Ну, вроде как дама образованная. Вышка+высокий пост при заводе.
Дело не в образовании, эмм.., щас нам Кирилл расскажет в чем тут дело
Возможно, внушаемость СМИ

_Добавлено через 59 секунд_
Вот эта бесконечная реклама и раскрутка/показы фильмов про конец света меня жуть как раздражают. Все выходные крутили по телеку.


----------



## Кирилл (4 Дек 2012)

*Sfera*, и скажу.
Тут ноги растут даже не из конца света-я хотел на этот вопрос в отдельной теме пообщаться,но немного коснемся данной проблемы и тут.
Для России ,как для нации, кризис граничащий с вымиранием наступил в первых годах двадцатого века.
Люди перестали думать.
Это заметно сказывается на людях более старшего поколения.
Как бы прямо скажем что большая часть этого населения не может до сих пор адаптироваться к современным условиям жизни.
Несколько поколений общество росло и воспитывалось в некотором вакууме,где за них все решалось.где создавалась видимость конкретной цели их существования при этом они совершенно не подозревали что предназначение их совсем не в том что бы построить светлое будущее.
И что мы видим теперь?
Совка нет уже много лет,а люди в массе своей до сих пор считаю ,что им кто то должен создавать условия.
И вообще что им кто то что то должен.
И психологически становятся заложниками своего разума,верящего в то что все может быть иначе.
И вместо того что бы строить свою жизнь из имеющихся ресурсов,мы до сих пор Ждем что государство вот-вот начнет что то менять,опять же условия создавать.
Государство и грамотные люди не будучи увязшими в этой утопии естественно пользуются этим.
Вот и рождается хаос современной жизни .
И не важно образован ли человек,стар или молод-если он выращен в атмосфере вышеописанной зависимости,то модель его поведения совершенно предсказуема.
И -пусть и тупость-покупают спички(а зажигалки вот повышенным спросом не стали пользоваться,хотя имеют явные преимущества) ,крупы( а белки ,углеводы и витамины никто не покупает),скрещиваем пальцы если черная кошка дорогу перебежала...
Да и много чего.
И самое страшное0мы понимаем абсурдность своего поведения,но спокойно об этом забываем,когда срабатывает механизм защиты подсознания в памяти.
Есть что возразить?

_Добавлено через 8 минут 51 секунду_


Sfera написал(а):


> Все выходные крутили по телеку.


Дык кто этот телик смотрит до сих пор-тому мозг и насилуют.
Вот вы люди странные-вам явно не нравится многое навязанное по ТВ.
КАКОГО ЖЕ ВЫ ЕГО СМОТРИТЕ ТОГДА?!?!
Никто же не заставляет!!!


----------



## Severnyj (4 Дек 2012)

Вечером с работы захожу в магазин. Так ничего не изменилось военные мужи берут водку и пельмени, молодежь коктейли и сладкие напитки.


----------



## Кирилл (4 Дек 2012)

Severnyj написал(а):


> ничего не изменилось военные мужи берут водку и пельмени, молодежь коктейли и сладкие напитки.

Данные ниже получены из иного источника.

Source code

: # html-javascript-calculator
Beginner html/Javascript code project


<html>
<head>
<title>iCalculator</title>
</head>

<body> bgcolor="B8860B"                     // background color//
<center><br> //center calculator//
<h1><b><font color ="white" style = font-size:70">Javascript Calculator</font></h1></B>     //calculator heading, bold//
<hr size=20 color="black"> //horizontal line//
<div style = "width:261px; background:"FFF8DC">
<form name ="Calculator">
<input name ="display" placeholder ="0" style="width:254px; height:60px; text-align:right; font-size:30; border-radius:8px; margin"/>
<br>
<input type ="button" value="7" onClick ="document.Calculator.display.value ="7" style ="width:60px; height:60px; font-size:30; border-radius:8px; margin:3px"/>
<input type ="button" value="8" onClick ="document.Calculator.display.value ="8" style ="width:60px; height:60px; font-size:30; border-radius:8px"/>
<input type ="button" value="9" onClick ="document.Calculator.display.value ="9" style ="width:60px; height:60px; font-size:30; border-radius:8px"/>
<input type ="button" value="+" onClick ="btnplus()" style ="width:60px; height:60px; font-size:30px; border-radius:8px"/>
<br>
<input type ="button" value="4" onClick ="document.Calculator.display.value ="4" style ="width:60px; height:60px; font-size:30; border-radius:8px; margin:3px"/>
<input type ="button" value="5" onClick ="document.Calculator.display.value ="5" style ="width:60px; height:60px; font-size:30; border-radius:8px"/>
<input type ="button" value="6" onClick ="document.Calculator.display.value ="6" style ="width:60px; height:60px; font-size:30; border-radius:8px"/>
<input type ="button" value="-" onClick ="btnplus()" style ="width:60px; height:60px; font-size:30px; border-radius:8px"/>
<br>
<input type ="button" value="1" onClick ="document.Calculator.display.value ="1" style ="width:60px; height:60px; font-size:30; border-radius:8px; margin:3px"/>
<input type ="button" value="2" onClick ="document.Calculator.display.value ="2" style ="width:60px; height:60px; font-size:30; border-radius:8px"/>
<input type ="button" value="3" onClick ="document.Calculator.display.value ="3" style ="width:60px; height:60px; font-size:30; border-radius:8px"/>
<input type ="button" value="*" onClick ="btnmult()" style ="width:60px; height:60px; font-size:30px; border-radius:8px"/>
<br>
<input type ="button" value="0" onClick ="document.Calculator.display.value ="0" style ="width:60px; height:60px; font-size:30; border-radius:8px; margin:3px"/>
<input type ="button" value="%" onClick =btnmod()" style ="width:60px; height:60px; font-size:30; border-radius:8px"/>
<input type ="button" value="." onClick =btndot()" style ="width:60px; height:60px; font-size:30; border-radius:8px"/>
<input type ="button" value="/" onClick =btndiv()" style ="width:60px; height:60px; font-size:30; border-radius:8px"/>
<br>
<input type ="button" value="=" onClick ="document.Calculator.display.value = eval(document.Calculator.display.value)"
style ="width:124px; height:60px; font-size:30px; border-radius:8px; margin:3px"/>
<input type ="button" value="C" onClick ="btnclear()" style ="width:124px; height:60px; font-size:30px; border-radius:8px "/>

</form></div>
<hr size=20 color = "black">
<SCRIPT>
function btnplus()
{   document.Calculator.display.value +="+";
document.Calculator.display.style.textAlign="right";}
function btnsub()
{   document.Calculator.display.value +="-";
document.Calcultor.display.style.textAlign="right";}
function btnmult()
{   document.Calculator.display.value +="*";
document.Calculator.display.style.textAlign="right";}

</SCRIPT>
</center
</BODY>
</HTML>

В одном предложении целая Жизнь!
Сильно сказано.


----------



## Sfera (4 Дек 2012)

Koza Nozdri написал(а):


> КАКОГО ЖЕ ВЫ ЕГО СМОТРИТЕ ТОГДА?!?!


ты голос то не подымай), тут у нас не домострой.. 
Щас скалку возьму, и мне будет параллельно на каком боку у тебя сегодня шапка
(это из анекдота)

ты свечку что-ли держал, утверждая, что я смотрю эту порнографию?
я сказала "показывали", это не одно и тоже, что "я смотрела"
Ребенок пролистывал каналы, ища мультики. И даже на кухне, занимаясь домашними делами, я слышала этот голос из преисподней, когда малая попадала на рентв.


----------



## SNS-amigo (4 Дек 2012)

Сколько живем, всегда слышим: "Боги гневятся на нас", "Богам нужны жертвы", "Нечестивцы пришли на нашу землю", "Русский язык исковеркали чужими словами..."... ну и "В наше время молодежь была не та... старших уважали..." 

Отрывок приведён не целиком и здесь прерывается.